**Assigned task:** Your output must consist solely of the lines from the one containing "1、要发送的数据大于TCP发送缓冲区剩余空间大小，将会发生拆包。" through the end of the records, reproduced exactly.

Stored data:
· · ·

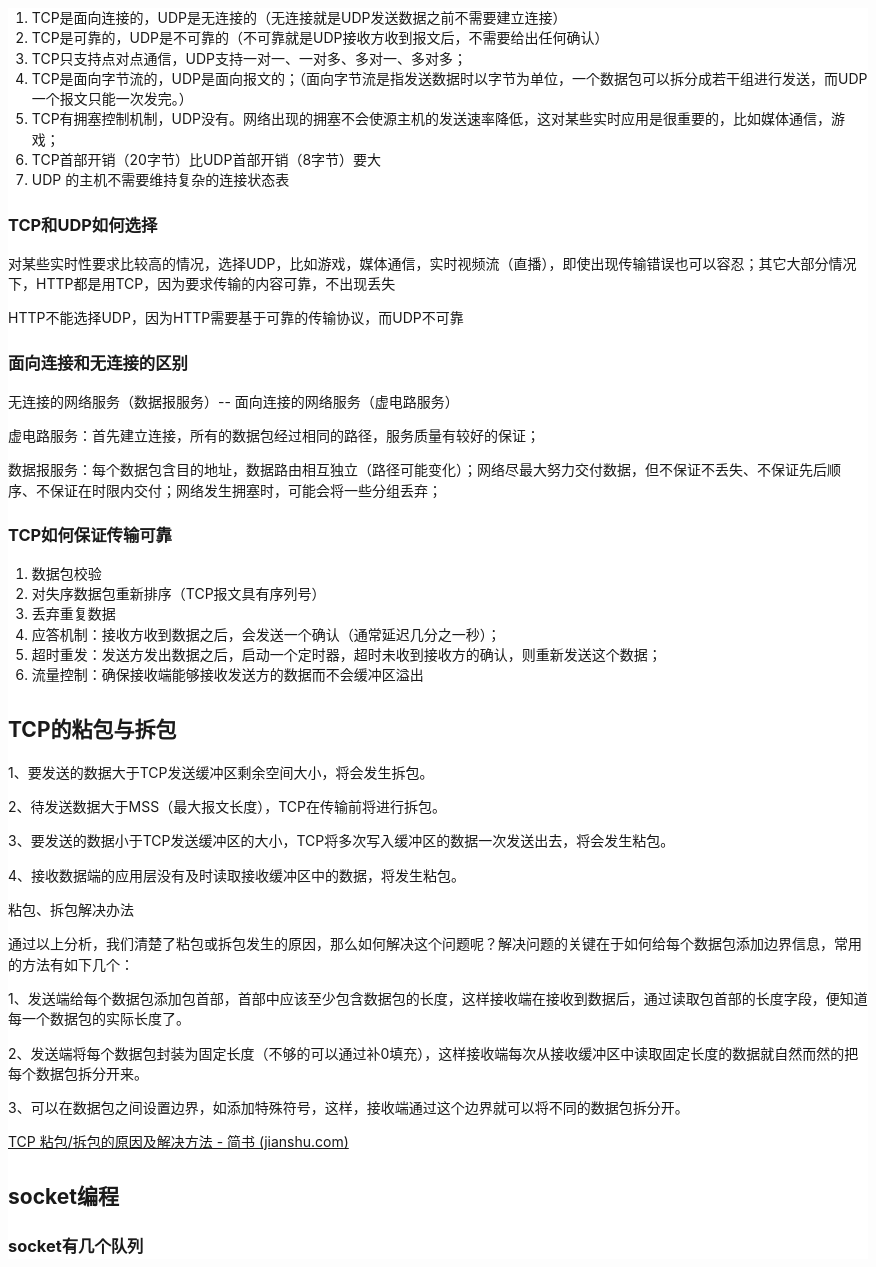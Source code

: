 1. TCP是面向连接的，UDP是无连接的（无连接就是UDP发送数据之前不需要建立连接）
2. TCP是可靠的，UDP是不可靠的（不可靠就是UDP接收方收到报文后，不需要给出任何确认）
3. TCP只支持点对点通信，UDP支持一对一、一对多、多对一、多对多；
4. TCP是面向字节流的，UDP是面向报文的；（面向字节流是指发送数据时以字节为单位，一个数据包可以拆分成若干组进行发送，而UDP一个报文只能一次发完。）
5. TCP有拥塞控制机制，UDP没有。网络出现的拥塞不会使源主机的发送速率降低，这对某些实时应用是很重要的，比如媒体通信，游戏；
6. TCP首部开销（20字节）比UDP首部开销（8字节）要大
7. UDP 的主机不需要维持复杂的连接状态表

### TCP和UDP如何选择

对某些实时性要求比较高的情况，选择UDP，比如游戏，媒体通信，实时视频流（直播），即使出现传输错误也可以容忍；其它大部分情况下，HTTP都是用TCP，因为要求传输的内容可靠，不出现丢失

HTTP不能选择UDP，因为HTTP需要基于可靠的传输协议，而UDP不可靠

### 面向连接和无连接的区别

无连接的网络服务（数据报服务）-- 面向连接的网络服务（虚电路服务）

虚电路服务：首先建立连接，所有的数据包经过相同的路径，服务质量有较好的保证；

数据报服务：每个数据包含目的地址，数据路由相互独立（路径可能变化）；网络尽最大努力交付数据，但不保证不丢失、不保证先后顺序、不保证在时限内交付；网络发生拥塞时，可能会将一些分组丢弃；

### TCP如何保证传输可靠

1. 数据包校验
2. 对失序数据包重新排序（TCP报文具有序列号）
3. 丢弃重复数据
4. 应答机制：接收方收到数据之后，会发送一个确认（通常延迟几分之一秒）；
5. 超时重发：发送方发出数据之后，启动一个定时器，超时未收到接收方的确认，则重新发送这个数据；
6. 流量控制：确保接收端能够接收发送方的数据而不会缓冲区溢出

## TCP的粘包与拆包

1、要发送的数据大于TCP发送缓冲区剩余空间大小，将会发生拆包。

2、待发送数据大于MSS（最大报文长度），TCP在传输前将进行拆包。

3、要发送的数据小于TCP发送缓冲区的大小，TCP将多次写入缓冲区的数据一次发送出去，将会发生粘包。

4、接收数据端的应用层没有及时读取接收缓冲区中的数据，将发生粘包。

粘包、拆包解决办法

通过以上分析，我们清楚了粘包或拆包发生的原因，那么如何解决这个问题呢？解决问题的关键在于如何给每个数据包添加边界信息，常用的方法有如下几个：

1、发送端给每个数据包添加包首部，首部中应该至少包含数据包的长度，这样接收端在接收到数据后，通过读取包首部的长度字段，便知道每一个数据包的实际长度了。

2、发送端将每个数据包封装为固定长度（不够的可以通过补0填充），这样接收端每次从接收缓冲区中读取固定长度的数据就自然而然的把每个数据包拆分开来。

3、可以在数据包之间设置边界，如添加特殊符号，这样，接收端通过这个边界就可以将不同的数据包拆分开。

[TCP 粘包/拆包的原因及解决方法 - 简书 (jianshu.com)](https://www.jianshu.com/p/7947991db5a3)

## socket编程

### socket有几个队列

· · ·

**Finished exercise:**
1、要发送的数据大于TCP发送缓冲区剩余空间大小，将会发生拆包。

2、待发送数据大于MSS（最大报文长度），TCP在传输前将进行拆包。

3、要发送的数据小于TCP发送缓冲区的大小，TCP将多次写入缓冲区的数据一次发送出去，将会发生粘包。

4、接收数据端的应用层没有及时读取接收缓冲区中的数据，将发生粘包。

粘包、拆包解决办法

通过以上分析，我们清楚了粘包或拆包发生的原因，那么如何解决这个问题呢？解决问题的关键在于如何给每个数据包添加边界信息，常用的方法有如下几个：

1、发送端给每个数据包添加包首部，首部中应该至少包含数据包的长度，这样接收端在接收到数据后，通过读取包首部的长度字段，便知道每一个数据包的实际长度了。

2、发送端将每个数据包封装为固定长度（不够的可以通过补0填充），这样接收端每次从接收缓冲区中读取固定长度的数据就自然而然的把每个数据包拆分开来。

3、可以在数据包之间设置边界，如添加特殊符号，这样，接收端通过这个边界就可以将不同的数据包拆分开。

[TCP 粘包/拆包的原因及解决方法 - 简书 (jianshu.com)](https://www.jianshu.com/p/7947991db5a3)

## socket编程

### socket有几个队列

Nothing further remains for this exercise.